- Opening Delimiter -
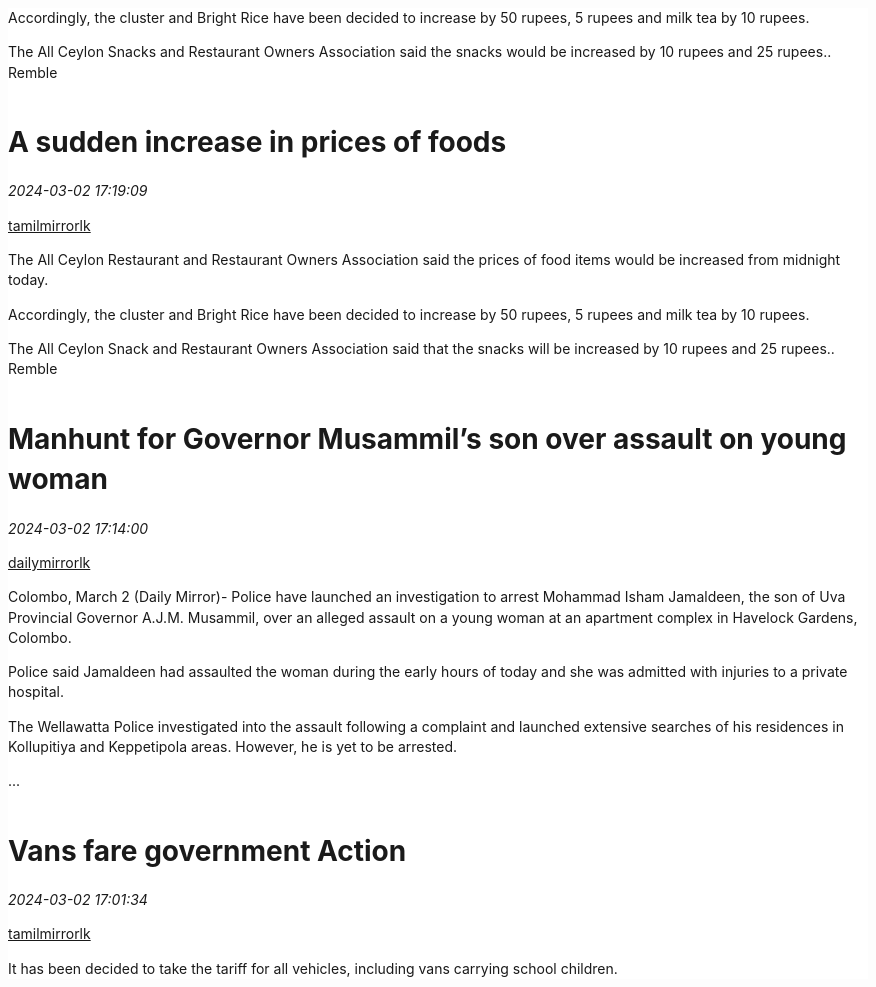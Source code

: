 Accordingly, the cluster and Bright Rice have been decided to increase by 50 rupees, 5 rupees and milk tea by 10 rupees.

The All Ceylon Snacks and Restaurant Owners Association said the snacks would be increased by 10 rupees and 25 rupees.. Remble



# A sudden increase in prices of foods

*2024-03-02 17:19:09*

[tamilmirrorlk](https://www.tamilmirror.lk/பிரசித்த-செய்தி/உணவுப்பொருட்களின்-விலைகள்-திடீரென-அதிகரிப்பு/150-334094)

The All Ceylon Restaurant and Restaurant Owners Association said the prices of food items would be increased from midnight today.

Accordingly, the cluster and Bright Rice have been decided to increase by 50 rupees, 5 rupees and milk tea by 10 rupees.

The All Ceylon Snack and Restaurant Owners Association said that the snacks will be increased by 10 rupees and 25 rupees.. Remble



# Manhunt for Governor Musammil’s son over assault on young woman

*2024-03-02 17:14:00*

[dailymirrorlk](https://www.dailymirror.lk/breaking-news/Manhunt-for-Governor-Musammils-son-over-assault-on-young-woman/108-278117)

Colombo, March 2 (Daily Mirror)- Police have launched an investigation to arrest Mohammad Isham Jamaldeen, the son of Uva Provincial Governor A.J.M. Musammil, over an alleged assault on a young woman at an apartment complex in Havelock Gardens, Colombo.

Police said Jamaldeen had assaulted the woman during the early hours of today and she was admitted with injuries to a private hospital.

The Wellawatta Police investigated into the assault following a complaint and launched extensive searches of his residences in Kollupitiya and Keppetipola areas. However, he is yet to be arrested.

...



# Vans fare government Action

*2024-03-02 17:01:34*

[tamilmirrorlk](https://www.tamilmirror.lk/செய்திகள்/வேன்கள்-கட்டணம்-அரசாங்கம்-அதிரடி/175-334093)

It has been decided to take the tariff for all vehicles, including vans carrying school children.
- Closing Delimiter -
- Opening Delimiter -
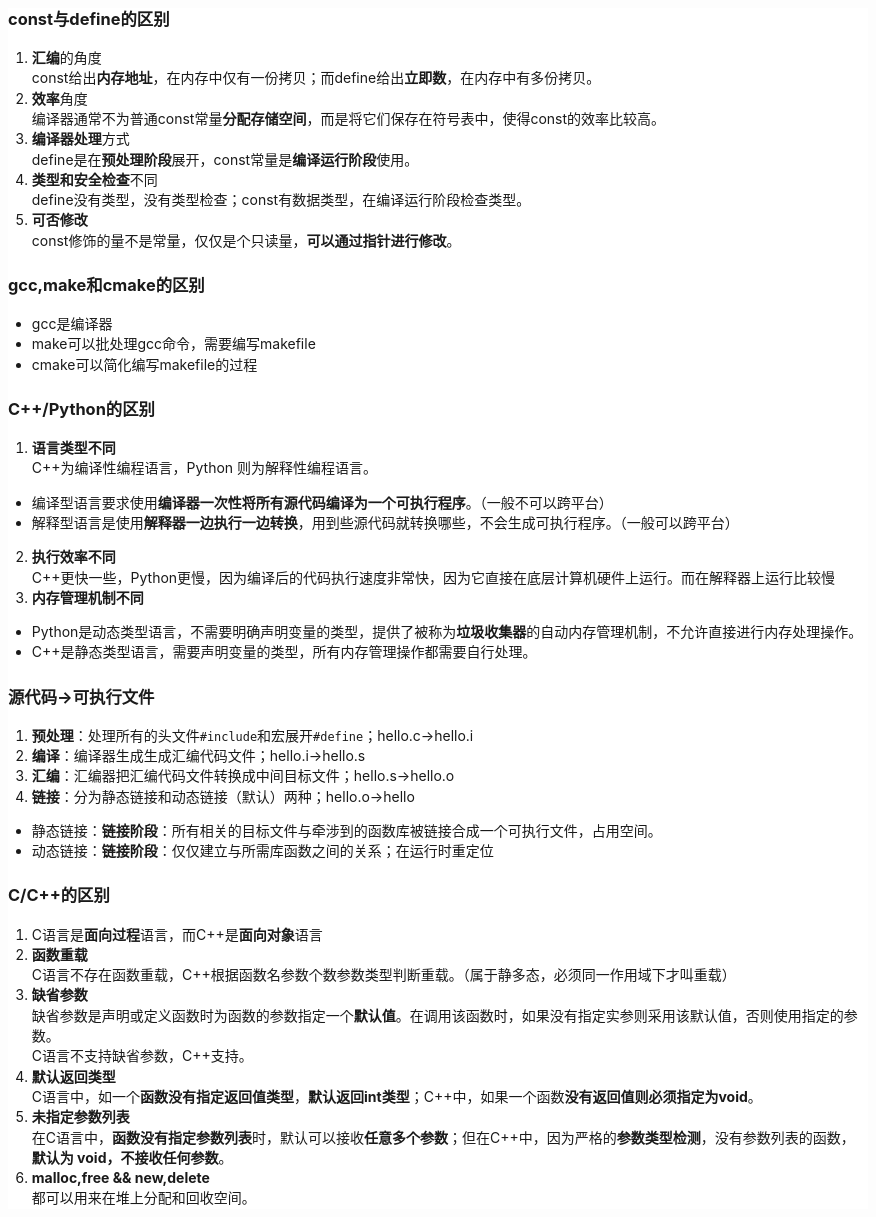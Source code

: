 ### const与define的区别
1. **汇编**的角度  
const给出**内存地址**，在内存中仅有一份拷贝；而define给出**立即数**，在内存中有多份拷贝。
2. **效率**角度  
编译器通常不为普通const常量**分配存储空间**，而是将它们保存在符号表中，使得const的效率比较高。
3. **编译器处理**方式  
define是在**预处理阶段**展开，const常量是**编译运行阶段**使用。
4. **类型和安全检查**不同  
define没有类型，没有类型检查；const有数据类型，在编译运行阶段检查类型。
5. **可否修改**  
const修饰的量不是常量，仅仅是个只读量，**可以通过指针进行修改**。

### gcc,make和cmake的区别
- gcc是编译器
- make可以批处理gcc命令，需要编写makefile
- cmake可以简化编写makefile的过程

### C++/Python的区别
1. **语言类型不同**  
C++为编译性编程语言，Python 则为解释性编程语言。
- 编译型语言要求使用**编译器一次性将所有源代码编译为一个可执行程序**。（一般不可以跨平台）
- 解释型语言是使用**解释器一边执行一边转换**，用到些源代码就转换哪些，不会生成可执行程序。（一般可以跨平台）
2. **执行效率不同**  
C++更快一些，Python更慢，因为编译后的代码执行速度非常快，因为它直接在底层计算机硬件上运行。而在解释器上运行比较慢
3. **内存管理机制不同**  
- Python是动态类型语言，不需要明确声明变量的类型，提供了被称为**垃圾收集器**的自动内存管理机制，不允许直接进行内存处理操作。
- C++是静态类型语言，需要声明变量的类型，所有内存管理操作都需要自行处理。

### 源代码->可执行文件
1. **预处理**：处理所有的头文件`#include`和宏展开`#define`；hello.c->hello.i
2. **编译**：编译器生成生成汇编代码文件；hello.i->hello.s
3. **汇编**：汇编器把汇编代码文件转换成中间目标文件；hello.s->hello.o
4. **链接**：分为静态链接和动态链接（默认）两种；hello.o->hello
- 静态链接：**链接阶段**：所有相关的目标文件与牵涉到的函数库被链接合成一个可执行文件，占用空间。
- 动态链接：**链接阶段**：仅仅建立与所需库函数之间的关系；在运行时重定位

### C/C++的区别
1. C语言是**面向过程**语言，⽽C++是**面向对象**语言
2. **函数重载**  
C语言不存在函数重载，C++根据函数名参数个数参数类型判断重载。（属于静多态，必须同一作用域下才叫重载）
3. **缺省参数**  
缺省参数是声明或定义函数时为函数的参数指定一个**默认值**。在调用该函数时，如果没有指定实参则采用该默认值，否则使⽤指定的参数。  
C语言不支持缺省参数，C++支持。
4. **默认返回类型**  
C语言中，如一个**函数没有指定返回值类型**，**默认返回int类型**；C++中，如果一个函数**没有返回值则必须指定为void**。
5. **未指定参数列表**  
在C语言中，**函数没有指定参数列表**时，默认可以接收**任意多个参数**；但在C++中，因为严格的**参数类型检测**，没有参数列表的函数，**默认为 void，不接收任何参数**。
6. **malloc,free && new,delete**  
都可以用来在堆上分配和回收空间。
- Closing Delimiter -
What is needed:
Your answer should be the lines of the listing above between the line holding "在C语言中，**函数没有指定" and the line holding "都可以用来在堆上分配和回收空间。", inclusive, restated word for word and alone.

Task solution:
在C语言中，**函数没有指定参数列表**时，默认可以接收**任意多个参数**；但在C++中，因为严格的**参数类型检测**，没有参数列表的函数，**默认为 void，不接收任何参数**。
6. **malloc,free && new,delete**  
都可以用来在堆上分配和回收空间。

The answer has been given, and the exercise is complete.